Che, per diroelo certo in veritæ,
Son in pensier de vender le mie intræ.
E venir la per starmene pì san.
Quei horti a pieni de herbe uliose
E quel canal cusi chiaro e pulio
Con quelle belle casi si aierose,
Con tante creature che par riose
Liogo che l’ha stampao Domenedio.
(And I wish so well to that Murano, that to tell you the sober truth I am thinking of selling my takings and coming there to live more healthily. The gardens there are so full of olive trees, and the canal so clear and clean, the houses so beautiful and so airy, with so many fair creatures that it seems a place of joy stamped by the Lord God.) Beside the Cà da Mula, hidden among some outbuildings, from which it has in the last years been partially released, is one of Murano’s finest treasures, the convent front of San Cipriano, which in the ninth century, when Malamocco was on the point of submersion, was brought here by order of Ordelafo Faliero.
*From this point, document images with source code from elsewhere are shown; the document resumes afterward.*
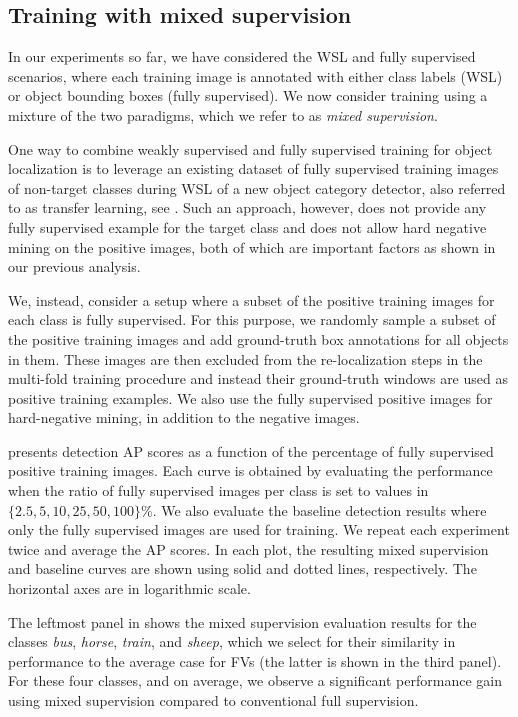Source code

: \documentclass[10pt,journal,cspaper,final,twocolumn,compsoc]{./IEEEtran}
\begin{document}
\subsection{Training with mixed supervision}\label{sec:mixedsupervision}

In our experiments so far, we have considered the WSL and
fully supervised scenarios, where each training image is
annotated with either class labels (WSL) or object
bounding boxes (fully supervised). We now consider
training using a mixture of the two paradigms, which we
refer to as {\em mixed supervision}.

One way to combine weakly supervised and fully supervised
training for object localization is to leverage an
existing dataset of fully supervised training images of
non-target classes during WSL of a new object category
detector, also referred to as transfer learning, see \eg\cite{deselaers12ijcv,shi12bmvc}. Such an approach,
however, does not provide any fully supervised example for
the target class and does not allow hard negative mining
on the positive images, both of which are important
factors as shown in our previous analysis.

We, instead, consider a  setup where a
subset of the positive training images for each class is
fully supervised. For this purpose, we randomly sample a
subset of the positive training images and add
ground-truth box annotations for all objects in them.
These images are then excluded from the re-localization
steps in the multi-fold training procedure and instead their
ground-truth windows are used as
positive training examples. We also use the fully supervised
positive images for hard-negative mining, in addition to the negative images.

 presents detection AP scores as a
function of the percentage of fully supervised positive
training images. Each curve is obtained by evaluating the
performance when the ratio of
fully supervised images per class is set to values in $\{2.5,5,10,25,50,100\}\%$.
We also evaluate the baseline detection
results where only the fully supervised images are used
for training.  We repeat each experiment twice and average
the AP scores.  In each plot, the resulting mixed supervision and 
baseline curves are shown using solid and dotted lines,
respectively. The  horizontal axes are in logarithmic scale.

The leftmost panel in  shows the
mixed supervision evaluation results for the classes
{\em bus}, {\em horse}, {\em train}, and {\em sheep},
which we select for their similarity in performance to 
the average case for FVs (the latter is shown in the third panel). 
For these four classes, and on average, we observe a significant
performance gain using mixed supervision compared to
conventional full supervision. %
\end{document}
Andrea Dandolo dates the building from 881; it was rebuilt in 1109 and restored in 1605, and its exquisite façade, still bearing the stamp of several ages, freed somewhat from the earth about its base, stands up nobly from the tangled garden around it. The central arch is outlined with the finest Byzantine tracery lined with Gothic, surrounded once with coloured marbles of which only fragments now remain, and above this is a frieze of the best Roman of the Renaissance: slender columns, some Byzantine, some Gothic, adorn it on either side, and fantastic Byzantine symbols are sculptured in the stone discs that are embedded in the walls between the arches of the cloister. A campanula on the ruined wall to the left of the arch stands out clear and pale against the brick building behind, where once the cloister opened out, an exquisite harmony of lavender and rose. Fragmentary though it is, this façade of the famous monastery is one of the most precious relics of the islands of the lagoons.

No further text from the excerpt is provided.